Search code examples
python-3.xxml-parsingastropyurlopen

Parsing xml file from url to a astropy votable without downloading


From http://svo2.cab.inta-csic.es/theory/fps/ you can get the transmission curves for many filters used in astronomical observations. I would like to get these data by opening the url with the corresponding xml file (for each filter), parse it to astropy's votable that helps to read the table data easily.

I have managed to do this by opening the file converting it to a UTF-8 file and saving in locally as an xml. Then opening the local file works fine, as it is obvious form the following example.

However I do not want to save the file and open it again. When I tried that by doing: votable = parse(xml_file), it raises an OSError: File name too long as it takes all the file as a string.

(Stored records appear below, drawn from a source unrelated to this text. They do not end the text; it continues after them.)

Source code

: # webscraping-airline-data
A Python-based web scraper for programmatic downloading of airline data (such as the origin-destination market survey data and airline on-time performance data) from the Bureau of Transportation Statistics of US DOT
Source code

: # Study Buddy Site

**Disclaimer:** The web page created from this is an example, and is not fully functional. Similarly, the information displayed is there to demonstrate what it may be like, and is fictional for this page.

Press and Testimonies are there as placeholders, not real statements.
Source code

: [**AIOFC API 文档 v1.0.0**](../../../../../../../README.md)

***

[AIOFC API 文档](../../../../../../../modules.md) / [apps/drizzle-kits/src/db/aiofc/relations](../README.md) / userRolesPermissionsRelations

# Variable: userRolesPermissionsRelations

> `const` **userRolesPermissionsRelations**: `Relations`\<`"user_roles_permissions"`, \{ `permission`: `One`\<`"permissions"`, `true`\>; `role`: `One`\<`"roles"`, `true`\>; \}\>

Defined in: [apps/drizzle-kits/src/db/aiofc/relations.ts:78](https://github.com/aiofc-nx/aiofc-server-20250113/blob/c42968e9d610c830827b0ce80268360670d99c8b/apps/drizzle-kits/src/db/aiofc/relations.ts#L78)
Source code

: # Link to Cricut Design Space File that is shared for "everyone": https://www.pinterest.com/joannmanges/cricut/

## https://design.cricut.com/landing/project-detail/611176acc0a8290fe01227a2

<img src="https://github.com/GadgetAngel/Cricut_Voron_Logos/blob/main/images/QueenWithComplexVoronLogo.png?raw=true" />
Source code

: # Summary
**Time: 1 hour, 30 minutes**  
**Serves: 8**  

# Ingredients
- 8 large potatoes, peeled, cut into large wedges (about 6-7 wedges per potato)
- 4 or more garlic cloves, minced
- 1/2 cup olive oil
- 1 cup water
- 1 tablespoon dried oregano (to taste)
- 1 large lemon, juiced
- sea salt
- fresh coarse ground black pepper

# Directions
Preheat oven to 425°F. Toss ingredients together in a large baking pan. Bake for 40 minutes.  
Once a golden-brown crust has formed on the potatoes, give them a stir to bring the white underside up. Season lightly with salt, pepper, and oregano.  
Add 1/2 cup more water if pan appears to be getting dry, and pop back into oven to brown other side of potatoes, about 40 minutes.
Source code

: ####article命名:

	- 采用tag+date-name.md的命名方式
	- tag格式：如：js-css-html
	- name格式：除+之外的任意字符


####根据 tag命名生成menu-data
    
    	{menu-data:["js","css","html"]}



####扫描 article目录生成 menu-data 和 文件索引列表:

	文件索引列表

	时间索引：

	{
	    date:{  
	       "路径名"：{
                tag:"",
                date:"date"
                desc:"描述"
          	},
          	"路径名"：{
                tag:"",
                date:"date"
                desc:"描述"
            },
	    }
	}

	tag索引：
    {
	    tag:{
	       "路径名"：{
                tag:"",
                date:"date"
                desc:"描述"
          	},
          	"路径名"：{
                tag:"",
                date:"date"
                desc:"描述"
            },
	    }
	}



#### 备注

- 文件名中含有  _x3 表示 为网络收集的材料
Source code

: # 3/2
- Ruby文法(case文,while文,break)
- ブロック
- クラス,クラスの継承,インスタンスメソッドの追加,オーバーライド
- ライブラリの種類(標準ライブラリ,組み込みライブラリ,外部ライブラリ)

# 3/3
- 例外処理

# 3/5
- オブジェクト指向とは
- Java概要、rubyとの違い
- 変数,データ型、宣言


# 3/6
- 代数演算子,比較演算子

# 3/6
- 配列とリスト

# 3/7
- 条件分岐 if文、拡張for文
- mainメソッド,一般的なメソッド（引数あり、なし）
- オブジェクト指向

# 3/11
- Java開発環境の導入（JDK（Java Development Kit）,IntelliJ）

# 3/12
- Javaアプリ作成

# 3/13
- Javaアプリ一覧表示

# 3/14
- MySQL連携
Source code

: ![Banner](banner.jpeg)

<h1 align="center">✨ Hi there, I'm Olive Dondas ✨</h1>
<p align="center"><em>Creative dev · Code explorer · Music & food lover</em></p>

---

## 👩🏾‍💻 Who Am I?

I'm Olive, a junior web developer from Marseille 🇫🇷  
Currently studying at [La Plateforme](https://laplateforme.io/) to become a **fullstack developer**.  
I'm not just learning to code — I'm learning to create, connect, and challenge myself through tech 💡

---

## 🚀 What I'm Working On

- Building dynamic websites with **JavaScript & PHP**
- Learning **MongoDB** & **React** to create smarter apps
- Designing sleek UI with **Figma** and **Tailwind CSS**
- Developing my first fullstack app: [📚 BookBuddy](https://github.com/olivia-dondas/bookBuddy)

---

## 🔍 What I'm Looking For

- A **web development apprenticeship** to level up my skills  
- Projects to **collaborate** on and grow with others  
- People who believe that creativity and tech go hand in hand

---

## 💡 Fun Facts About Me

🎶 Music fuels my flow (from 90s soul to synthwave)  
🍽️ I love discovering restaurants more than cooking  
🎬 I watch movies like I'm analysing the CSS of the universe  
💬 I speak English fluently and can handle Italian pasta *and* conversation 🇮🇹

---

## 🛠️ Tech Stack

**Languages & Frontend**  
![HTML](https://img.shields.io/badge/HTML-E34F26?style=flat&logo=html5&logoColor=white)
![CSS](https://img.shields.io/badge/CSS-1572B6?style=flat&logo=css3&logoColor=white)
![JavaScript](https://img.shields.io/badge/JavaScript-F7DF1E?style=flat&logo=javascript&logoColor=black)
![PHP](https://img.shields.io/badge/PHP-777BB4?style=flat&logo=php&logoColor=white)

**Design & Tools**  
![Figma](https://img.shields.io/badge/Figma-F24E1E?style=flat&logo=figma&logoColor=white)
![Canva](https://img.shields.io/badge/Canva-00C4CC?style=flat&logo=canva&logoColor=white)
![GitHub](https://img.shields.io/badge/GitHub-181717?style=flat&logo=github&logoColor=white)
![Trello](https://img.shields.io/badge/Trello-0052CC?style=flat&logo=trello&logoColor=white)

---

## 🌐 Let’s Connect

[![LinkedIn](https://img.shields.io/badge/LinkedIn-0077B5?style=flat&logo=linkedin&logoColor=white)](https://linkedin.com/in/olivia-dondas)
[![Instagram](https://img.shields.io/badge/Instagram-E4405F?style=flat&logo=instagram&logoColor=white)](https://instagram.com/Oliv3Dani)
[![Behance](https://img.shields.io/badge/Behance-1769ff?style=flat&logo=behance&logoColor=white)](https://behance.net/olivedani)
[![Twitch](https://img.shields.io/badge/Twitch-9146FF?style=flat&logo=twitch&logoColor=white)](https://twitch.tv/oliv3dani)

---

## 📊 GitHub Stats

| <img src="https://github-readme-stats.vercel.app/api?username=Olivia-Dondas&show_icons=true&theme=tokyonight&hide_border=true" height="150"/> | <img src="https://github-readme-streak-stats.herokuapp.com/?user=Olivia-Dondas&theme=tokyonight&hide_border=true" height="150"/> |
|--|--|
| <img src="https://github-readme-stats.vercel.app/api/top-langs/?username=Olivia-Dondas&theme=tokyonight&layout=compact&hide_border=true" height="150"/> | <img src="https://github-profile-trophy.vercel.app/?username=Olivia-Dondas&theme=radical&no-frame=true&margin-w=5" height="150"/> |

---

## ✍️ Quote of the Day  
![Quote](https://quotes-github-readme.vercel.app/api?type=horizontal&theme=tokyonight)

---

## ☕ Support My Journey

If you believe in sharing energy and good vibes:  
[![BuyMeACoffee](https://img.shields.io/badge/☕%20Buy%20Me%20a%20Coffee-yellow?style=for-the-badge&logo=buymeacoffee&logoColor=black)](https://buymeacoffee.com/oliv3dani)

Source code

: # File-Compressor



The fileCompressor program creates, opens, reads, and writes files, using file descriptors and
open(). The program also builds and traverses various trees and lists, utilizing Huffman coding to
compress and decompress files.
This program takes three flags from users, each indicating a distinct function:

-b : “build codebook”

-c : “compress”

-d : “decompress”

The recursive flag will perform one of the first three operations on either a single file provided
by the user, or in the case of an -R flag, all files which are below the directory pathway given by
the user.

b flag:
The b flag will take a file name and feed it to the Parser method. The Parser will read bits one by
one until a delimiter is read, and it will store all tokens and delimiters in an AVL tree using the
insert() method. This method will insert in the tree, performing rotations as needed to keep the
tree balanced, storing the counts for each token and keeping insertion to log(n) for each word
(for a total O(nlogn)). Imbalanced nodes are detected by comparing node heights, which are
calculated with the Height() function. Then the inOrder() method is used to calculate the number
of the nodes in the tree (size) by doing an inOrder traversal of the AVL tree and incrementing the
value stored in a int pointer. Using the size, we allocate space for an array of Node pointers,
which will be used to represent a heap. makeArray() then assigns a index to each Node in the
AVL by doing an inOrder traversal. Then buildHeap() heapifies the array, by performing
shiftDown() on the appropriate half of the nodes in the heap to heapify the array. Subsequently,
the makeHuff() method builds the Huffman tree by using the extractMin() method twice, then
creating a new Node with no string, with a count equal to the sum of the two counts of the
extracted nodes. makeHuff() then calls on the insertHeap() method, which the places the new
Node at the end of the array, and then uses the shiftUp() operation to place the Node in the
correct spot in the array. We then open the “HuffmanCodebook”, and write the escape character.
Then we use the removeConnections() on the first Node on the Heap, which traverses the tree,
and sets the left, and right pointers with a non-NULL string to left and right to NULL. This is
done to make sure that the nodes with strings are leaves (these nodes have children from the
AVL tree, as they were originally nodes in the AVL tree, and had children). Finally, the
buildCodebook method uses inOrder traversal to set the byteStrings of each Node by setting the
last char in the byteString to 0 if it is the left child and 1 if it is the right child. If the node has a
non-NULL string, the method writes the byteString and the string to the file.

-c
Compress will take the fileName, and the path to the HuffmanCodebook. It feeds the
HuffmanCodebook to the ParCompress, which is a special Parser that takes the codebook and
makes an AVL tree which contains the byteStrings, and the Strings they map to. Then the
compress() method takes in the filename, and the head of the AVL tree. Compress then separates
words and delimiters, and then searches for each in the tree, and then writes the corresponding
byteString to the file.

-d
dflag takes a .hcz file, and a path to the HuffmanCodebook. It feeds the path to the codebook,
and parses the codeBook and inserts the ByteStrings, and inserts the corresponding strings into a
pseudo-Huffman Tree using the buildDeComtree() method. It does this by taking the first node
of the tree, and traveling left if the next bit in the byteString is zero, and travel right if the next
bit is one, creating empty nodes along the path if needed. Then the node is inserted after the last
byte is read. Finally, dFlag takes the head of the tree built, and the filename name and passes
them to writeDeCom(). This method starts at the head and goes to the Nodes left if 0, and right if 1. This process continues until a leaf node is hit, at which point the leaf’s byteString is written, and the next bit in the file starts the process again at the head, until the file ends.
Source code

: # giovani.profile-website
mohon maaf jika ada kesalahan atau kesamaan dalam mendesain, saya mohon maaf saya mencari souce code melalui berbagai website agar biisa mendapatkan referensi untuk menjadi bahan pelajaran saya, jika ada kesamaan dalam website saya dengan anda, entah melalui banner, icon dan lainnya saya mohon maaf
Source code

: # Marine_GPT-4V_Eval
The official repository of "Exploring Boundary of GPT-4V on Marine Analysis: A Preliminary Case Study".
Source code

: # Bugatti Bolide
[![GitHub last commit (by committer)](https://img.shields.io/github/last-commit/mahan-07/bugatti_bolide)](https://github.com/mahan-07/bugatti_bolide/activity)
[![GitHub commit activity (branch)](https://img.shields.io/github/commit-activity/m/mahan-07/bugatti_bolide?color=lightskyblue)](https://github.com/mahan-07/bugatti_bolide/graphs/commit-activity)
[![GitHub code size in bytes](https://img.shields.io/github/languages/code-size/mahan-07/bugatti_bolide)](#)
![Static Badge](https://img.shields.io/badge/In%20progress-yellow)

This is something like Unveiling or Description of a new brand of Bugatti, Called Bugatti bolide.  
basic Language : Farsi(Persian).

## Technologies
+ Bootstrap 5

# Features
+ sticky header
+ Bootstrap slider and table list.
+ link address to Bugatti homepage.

from urllib.request import urlopen

fltr = 'http://svo2.cab.inta-csic.es/theory/fps/fps.php?ID=2MASS/2MASS.H'
url = urlopen(fltr).read()
xml_file = url.decode('UTF-8')
with open('tmp.xml','w') as out:
    out.write(xml_file)

votable = parse('tmp.xml')
data = votable.get_first_table().to_table(use_names_over_ids=True)

print(votable)
print(data["Wavelength"])

The output in this case is:

<VOTABLE>... 1 tables ...</VOTABLE>
Wavelength
AA    
----------
12890.0
13150.0
...
18930.0
19140.0
Length = 58 rows

Solution

  • Indeed according to the API documentation, votable.parse's first argument is either a filename or a readable file-like object. It doesn't specify this exactly, but apparently the file also has to be seekable meaning that it can be read with random access.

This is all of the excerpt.